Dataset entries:
^^^^^^^^

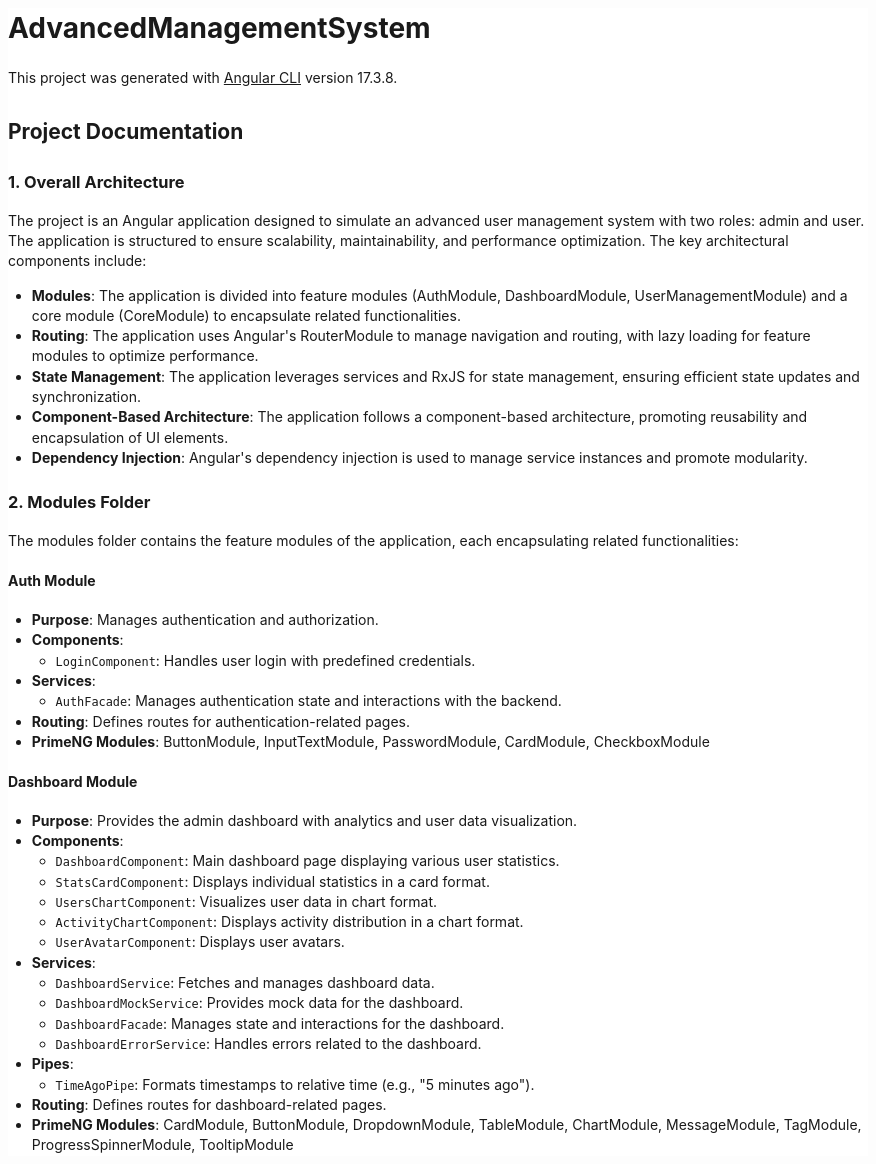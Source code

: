 # AdvancedManagementSystem

This project was generated with [Angular CLI](https://github.com/angular/angular-cli) version 17.3.8.

## Project Documentation

### 1. Overall Architecture

The project is an Angular application designed to simulate an advanced user management system with two roles: admin and user. The application is structured to ensure scalability, maintainability, and performance optimization. The key architectural components include:

- **Modules**: The application is divided into feature modules (AuthModule, DashboardModule, UserManagementModule) and a core module (CoreModule) to encapsulate related functionalities.
- **Routing**: The application uses Angular's RouterModule to manage navigation and routing, with lazy loading for feature modules to optimize performance.
- **State Management**: The application leverages services and RxJS for state management, ensuring efficient state updates and synchronization.
- **Component-Based Architecture**: The application follows a component-based architecture, promoting reusability and encapsulation of UI elements.
- **Dependency Injection**: Angular's dependency injection is used to manage service instances and promote modularity.

### 2. Modules Folder

The modules folder contains the feature modules of the application, each encapsulating related functionalities:

#### Auth Module

- **Purpose**: Manages authentication and authorization.
- **Components**:
  - `LoginComponent`: Handles user login with predefined credentials.
- **Services**:
  - `AuthFacade`: Manages authentication state and interactions with the backend.
- **Routing**: Defines routes for authentication-related pages.
- **PrimeNG Modules**: ButtonModule, InputTextModule, PasswordModule, CardModule, CheckboxModule

#### Dashboard Module

- **Purpose**: Provides the admin dashboard with analytics and user data visualization.
- **Components**:
  - `DashboardComponent`: Main dashboard page displaying various user statistics.
  - `StatsCardComponent`: Displays individual statistics in a card format.
  - `UsersChartComponent`: Visualizes user data in chart format.
  - `ActivityChartComponent`: Displays activity distribution in a chart format.
  - `UserAvatarComponent`: Displays user avatars.
- **Services**:
  - `DashboardService`: Fetches and manages dashboard data.
  - `DashboardMockService`: Provides mock data for the dashboard.
  - `DashboardFacade`: Manages state and interactions for the dashboard.
  - `DashboardErrorService`: Handles errors related to the dashboard.
- **Pipes**:
  - `TimeAgoPipe`: Formats timestamps to relative time (e.g., "5 minutes ago").
- **Routing**: Defines routes for dashboard-related pages.
- **PrimeNG Modules**: CardModule, ButtonModule, DropdownModule, TableModule, ChartModule, MessageModule, TagModule, ProgressSpinnerModule, TooltipModule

^^^^^^^^

WHAT TO DO: Copy each line of the records above that carries the word "CardModule".

REPLY:
- **PrimeNG Modules**: ButtonModule, InputTextModule, PasswordModule, CardModule, CheckboxModule
- **PrimeNG Modules**: CardModule, ButtonModule, DropdownModule, TableModule, ChartModule, MessageModule, TagModule, ProgressSpinnerModule, TooltipModule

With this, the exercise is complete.